Профессор Кембриджа Доминик Ливен о шансах Российской империи на выживание и схожести шагов Горбачева с реформами Александра II

Доминик Ливен, профессор Кембриджа, член Британской академии и крупнейший специалист по вопросам сравнительной истории империй, поговорил с «ДП» о шансах Российской империи на выживание, схожести шагов Горбачева с реформами Александра II и о том, как нарком Красин провожал деда британского историка в эмиграцию.

Вам не кажется, что год столетия революции проходит как–то вяло, в отличие от юбилея Первой мировой войны в 2014 году?

— Понимаете, Первая мировая война была огромным пробелом в сознании россиян. Я думаю, что Россия хорошо и честно, до известной степени, что–то строила в тот год вместо дыр в исторической памяти. И я радовался тому, что появилось довольно много хороших книг, был общественный интерес.
Революция — другое дело. Население не имело никакого представления о Первой мировой и имело сильное мнение о революции. Вопрос — какое. Очень хорошо, кстати, что правительство официально не определило, как русские должны понимать революцию.
Несмотря на юбилей, в сущности, власти дали свободу в осознании революции. Хотя историки революции более требовательны к этому юбилею, и их могло разочаровать, как он проходит. Я, например, считаю, что коммеморация в Англии к столетию Первой мировой войны была очень слабая. Было много событий, но глубоко подумать о войне, ее причинах, последствиях, что это значило для Англии — не получилось. Очень мало уроков было вынесено. Это как пластинка на граммофоне — та же самая трогательная песня, но я слышал очень много раз это прежде.

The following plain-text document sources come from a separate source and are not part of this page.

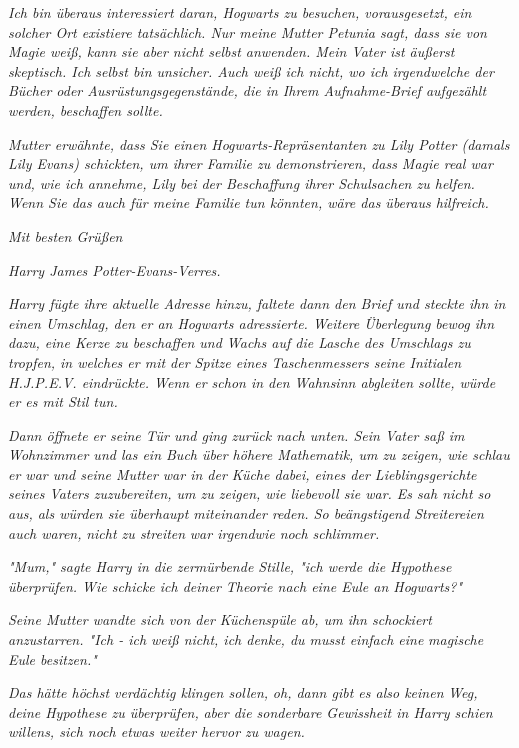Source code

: {\emph{Ich bin überaus interessiert daran, Hogwarts zu besuchen, vorausgesetzt, ein solcher Ort existiere tatsächlich. Nur meine Mutter Petunia sagt, dass sie von Magie weiß, kann sie aber nicht selbst anwenden. Mein Vater ist äußerst skeptisch. Ich selbst bin unsicher. Auch weiß ich nicht, wo ich irgendwelche der Bücher oder Ausrüstungsgegenstände, die in Ihrem Aufnahme-Brief aufgezählt werden, beschaffen sollte.}

\emph{Mutter erwähnte, dass Sie einen Hogwarts-Repräsentanten zu Lily Potter (damals Lily Evans) schickten, um ihrer Familie zu demonstrieren, dass Magie real war und, wie ich annehme, Lily bei der Beschaffung ihrer Schulsachen zu helfen. Wenn Sie das auch für meine Familie tun könnten, wäre das überaus hilfreich.}

\emph{Mit besten Grüßen}

\emph{Harry James Potter-Evans-Verres.}

\emph{Harry fügte ihre aktuelle Adresse hinzu, faltete dann den Brief und steckte ihn in einen Umschlag, den er an Hogwarts adressierte. Weitere Überlegung bewog ihn dazu, eine Kerze zu beschaffen und Wachs auf die Lasche des Umschlags zu tropfen, in welches er mit der Spitze eines Taschenmessers seine Initialen H.J.P.E.V. eindrückte. Wenn er schon in den Wahnsinn abgleiten sollte, würde er es mit Stil tun.}

\emph{Dann öffnete er seine Tür und ging zurück nach unten. Sein Vater saß im Wohnzimmer und las ein Buch über höhere Mathematik, um zu zeigen, wie schlau er war und seine Mutter war in der Küche dabei, eines der Lieblingsgerichte seines Vaters zuzubereiten, um zu zeigen, wie liebevoll sie war. Es sah nicht so aus, als würden sie überhaupt miteinander reden. So beängstigend Streitereien auch waren,} \emph{\emph{nicht zu streiten}} \emph{war irgendwie noch schlimmer.}

\emph{"Mum," sagte Harry in die zermürbende Stille, "ich werde die Hypothese überprüfen. Wie schicke ich deiner Theorie nach eine Eule an Hogwarts?"}

\emph{Seine Mutter wandte sich von der Küchenspüle ab, um ihn schockiert anzustarren. "Ich - ich weiß nicht, ich denke, du musst einfach eine} \emph{magische Eule besitzen."}

\emph{Das hätte höchst verdächtig klingen sollen,} \emph{\emph{oh, dann gibt es also keinen}} \emph{\emph{Weg, deine Hypothese zu überprüfen,}} \emph{aber die sonderbare Gewissheit in Harry schien willens, sich noch etwas weiter hervor zu wagen.}

}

Почему сегодня разговор о прошлом стал таким важным в политической повестке?

— Надо учитывать, что историческая политика разная. Многое зависит от количества трагедий в жизни нынешних поколений. Если была Гражданская война или очень черные страницы в истории твоей страны в недавнем прошлом — помнить это всегда сложнее. Конечно, есть разные политические взгляды на это прошлое. Возьмем Вторую мировую войну. В Германии в целом было почти всеобщее согласие по поводу оценок произошедшего, кроме взглядов крайних сил, которые молчаливы до сих пор. Было почти согласие в отношении того, чтобы ничего не говорить о нацистском времени, по крайней мере на публике, официально — это была трагедия и катастрофа. А теперь сравните с Испанией — там трудно было публично защищать режим Франко, но существовало много его сторонников. Это уже сопоставимая с Россией ситуация. Много ли сторонников советского строя в России?

Немало, но значительная часть из них ходит с хоругвями. Крестный ход на Невском, мало отличающийся от первомайской демонстрации. Соседство портретов Николая II и Сталина.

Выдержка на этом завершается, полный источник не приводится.